Dataset entries
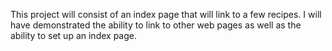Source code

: This project will consist of an index page that will link to a few recipes. I will have demonstrated the ability to link to other web pages as well as the ability to set up an index page.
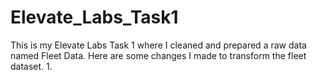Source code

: # Elevate_Labs_Task1
This is my Elevate Labs Task 1 where I cleaned and prepared a raw data named Fleet Data.
Here are some changes I made to transform the fleet dataset.
1. 
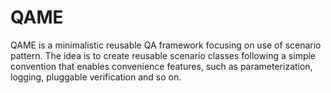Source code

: # QAME
QAME is a minimalistic reusable QA framework focusing on use of scenario pattern. The idea is to create reusable scenario classes following a simple convention that enables convenience features, such as parameterization, logging, pluggable verification and so on.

• GOAL OF THE EXERCISE: Every line that holds the word "This" should be copied from the records.

• ANSWER BOX:
: This project will consist of an index page that will link to a few recipes. I will have demonstrated the ability to link to other web pages as well as the ability to set up an index page.
This is my Elevate Labs Task 1 where I cleaned and prepared a raw data named Fleet Data.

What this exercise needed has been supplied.